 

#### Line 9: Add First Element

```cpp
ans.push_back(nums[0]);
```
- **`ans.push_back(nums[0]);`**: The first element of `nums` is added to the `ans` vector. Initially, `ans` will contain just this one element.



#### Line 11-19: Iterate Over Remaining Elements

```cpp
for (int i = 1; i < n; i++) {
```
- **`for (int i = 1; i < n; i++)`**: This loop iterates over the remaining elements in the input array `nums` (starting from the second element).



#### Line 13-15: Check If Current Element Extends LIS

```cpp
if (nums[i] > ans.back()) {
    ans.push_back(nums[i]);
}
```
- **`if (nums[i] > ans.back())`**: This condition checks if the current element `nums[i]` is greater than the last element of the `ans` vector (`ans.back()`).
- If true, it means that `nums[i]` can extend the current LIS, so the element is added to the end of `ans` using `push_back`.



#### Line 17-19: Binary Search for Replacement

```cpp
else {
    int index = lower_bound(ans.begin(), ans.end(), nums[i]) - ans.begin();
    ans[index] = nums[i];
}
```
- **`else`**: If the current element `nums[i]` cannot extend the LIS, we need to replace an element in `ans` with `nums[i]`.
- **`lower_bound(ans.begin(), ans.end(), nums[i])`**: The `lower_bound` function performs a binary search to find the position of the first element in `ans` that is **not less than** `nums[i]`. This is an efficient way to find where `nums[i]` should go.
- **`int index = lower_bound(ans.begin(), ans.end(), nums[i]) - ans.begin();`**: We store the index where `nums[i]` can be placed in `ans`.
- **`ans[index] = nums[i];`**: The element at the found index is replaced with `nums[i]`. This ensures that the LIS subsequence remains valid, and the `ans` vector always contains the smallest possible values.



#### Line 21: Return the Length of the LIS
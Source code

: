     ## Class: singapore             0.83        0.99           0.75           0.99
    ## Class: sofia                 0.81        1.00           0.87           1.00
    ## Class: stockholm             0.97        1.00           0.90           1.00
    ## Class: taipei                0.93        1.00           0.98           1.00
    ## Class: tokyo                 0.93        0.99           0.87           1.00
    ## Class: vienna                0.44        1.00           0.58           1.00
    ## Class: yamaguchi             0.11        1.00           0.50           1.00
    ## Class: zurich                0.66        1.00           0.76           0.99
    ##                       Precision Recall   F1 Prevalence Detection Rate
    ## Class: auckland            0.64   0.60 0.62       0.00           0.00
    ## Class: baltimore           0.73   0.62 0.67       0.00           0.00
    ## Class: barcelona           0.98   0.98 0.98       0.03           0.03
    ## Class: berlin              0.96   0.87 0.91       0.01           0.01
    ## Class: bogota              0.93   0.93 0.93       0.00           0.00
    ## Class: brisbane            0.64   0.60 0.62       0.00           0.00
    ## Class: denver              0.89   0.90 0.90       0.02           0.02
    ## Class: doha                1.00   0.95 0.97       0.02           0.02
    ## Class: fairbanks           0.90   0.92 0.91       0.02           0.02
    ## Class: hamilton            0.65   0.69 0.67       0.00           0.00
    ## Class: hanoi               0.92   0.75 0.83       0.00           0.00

—————

## Task instructions
Set down exactly, and only, the lines from the one containing "## Class: brisbane" to the final line of the data.

## Task answer
    ## Class: brisbane            0.64   0.60 0.62       0.00           0.00
    ## Class: denver              0.89   0.90 0.90       0.02           0.02
    ## Class: doha                1.00   0.95 0.97       0.02           0.02
    ## Class: fairbanks           0.90   0.92 0.91       0.02           0.02
    ## Class: hamilton            0.65   0.69 0.67       0.00           0.00
    ## Class: hanoi               0.92   0.75 0.83       0.00           0.00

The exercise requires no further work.